- Exercise goal -
Go to the line that contains "- [x] Task status tracking" and extract it along with every line after it, exactly, through the end of the data below.

- Exercise materials -
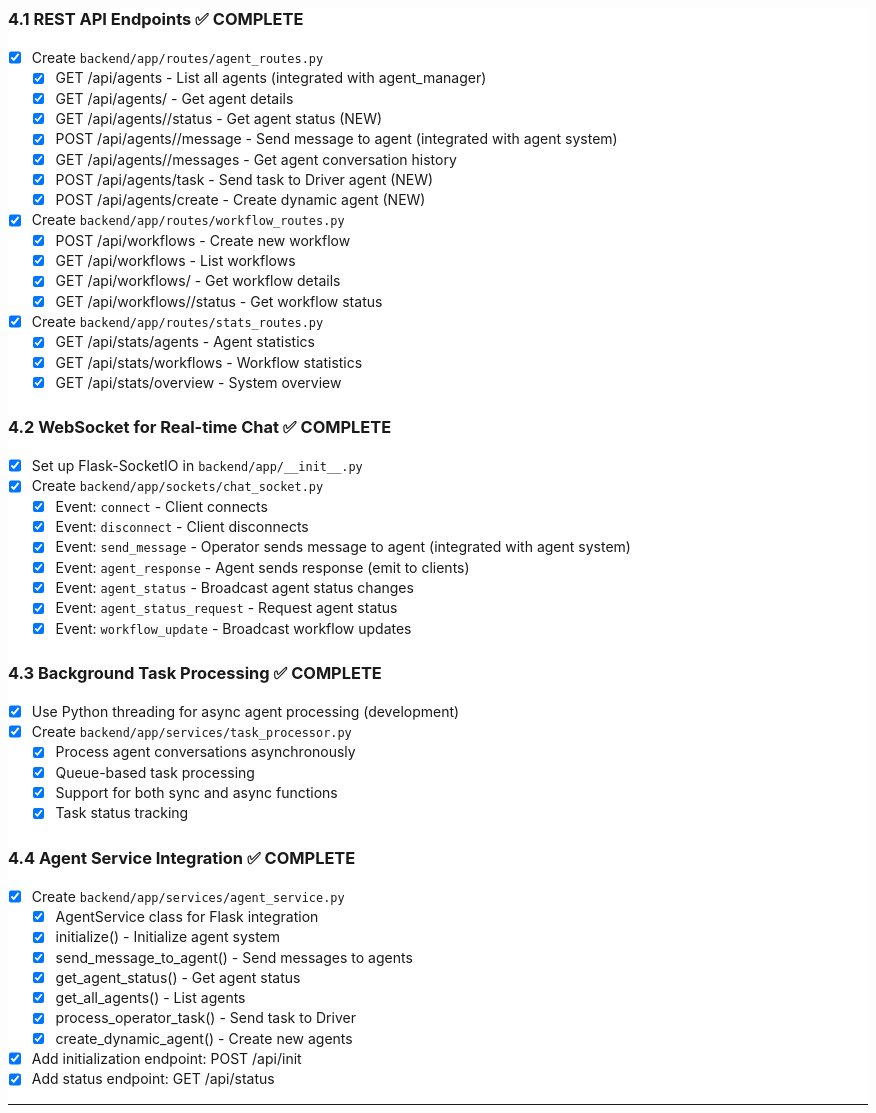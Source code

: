 ### 4.1 REST API Endpoints ✅ COMPLETE
- [x] Create `backend/app/routes/agent_routes.py`
  - [x] GET /api/agents - List all agents (integrated with agent_manager)
  - [x] GET /api/agents/<id> - Get agent details
  - [x] GET /api/agents/<id>/status - Get agent status (NEW)
  - [x] POST /api/agents/<id>/message - Send message to agent (integrated with agent system)
  - [x] GET /api/agents/<id>/messages - Get agent conversation history
  - [x] POST /api/agents/task - Send task to Driver agent (NEW)
  - [x] POST /api/agents/create - Create dynamic agent (NEW)
- [x] Create `backend/app/routes/workflow_routes.py`
  - [x] POST /api/workflows - Create new workflow
  - [x] GET /api/workflows - List workflows
  - [x] GET /api/workflows/<id> - Get workflow details
  - [x] GET /api/workflows/<id>/status - Get workflow status
- [x] Create `backend/app/routes/stats_routes.py`
  - [x] GET /api/stats/agents - Agent statistics
  - [x] GET /api/stats/workflows - Workflow statistics
  - [x] GET /api/stats/overview - System overview

### 4.2 WebSocket for Real-time Chat ✅ COMPLETE
- [x] Set up Flask-SocketIO in `backend/app/__init__.py`
- [x] Create `backend/app/sockets/chat_socket.py`
  - [x] Event: `connect` - Client connects
  - [x] Event: `disconnect` - Client disconnects
  - [x] Event: `send_message` - Operator sends message to agent (integrated with agent system)
  - [x] Event: `agent_response` - Agent sends response (emit to clients)
  - [x] Event: `agent_status` - Broadcast agent status changes
  - [x] Event: `agent_status_request` - Request agent status
  - [x] Event: `workflow_update` - Broadcast workflow updates

### 4.3 Background Task Processing ✅ COMPLETE
- [x] Use Python threading for async agent processing (development)
- [x] Create `backend/app/services/task_processor.py`
  - [x] Process agent conversations asynchronously
  - [x] Queue-based task processing
  - [x] Support for both sync and async functions
  - [x] Task status tracking

### 4.4 Agent Service Integration ✅ COMPLETE
- [x] Create `backend/app/services/agent_service.py`
  - [x] AgentService class for Flask integration
  - [x] initialize() - Initialize agent system
  - [x] send_message_to_agent() - Send messages to agents
  - [x] get_agent_status() - Get agent status
  - [x] get_all_agents() - List agents
  - [x] process_operator_task() - Send task to Driver
  - [x] create_dynamic_agent() - Create new agents
- [x] Add initialization endpoint: POST /api/init
- [x] Add status endpoint: GET /api/status

---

- Result of this task -
  - [x] Task status tracking

### 4.4 Agent Service Integration ✅ COMPLETE
- [x] Create `backend/app/services/agent_service.py`
  - [x] AgentService class for Flask integration
  - [x] initialize() - Initialize agent system
  - [x] send_message_to_agent() - Send messages to agents
  - [x] get_agent_status() - Get agent status
  - [x] get_all_agents() - List agents
  - [x] process_operator_task() - Send task to Driver
  - [x] create_dynamic_agent() - Create new agents
- [x] Add initialization endpoint: POST /api/init
- [x] Add status endpoint: GET /api/status

---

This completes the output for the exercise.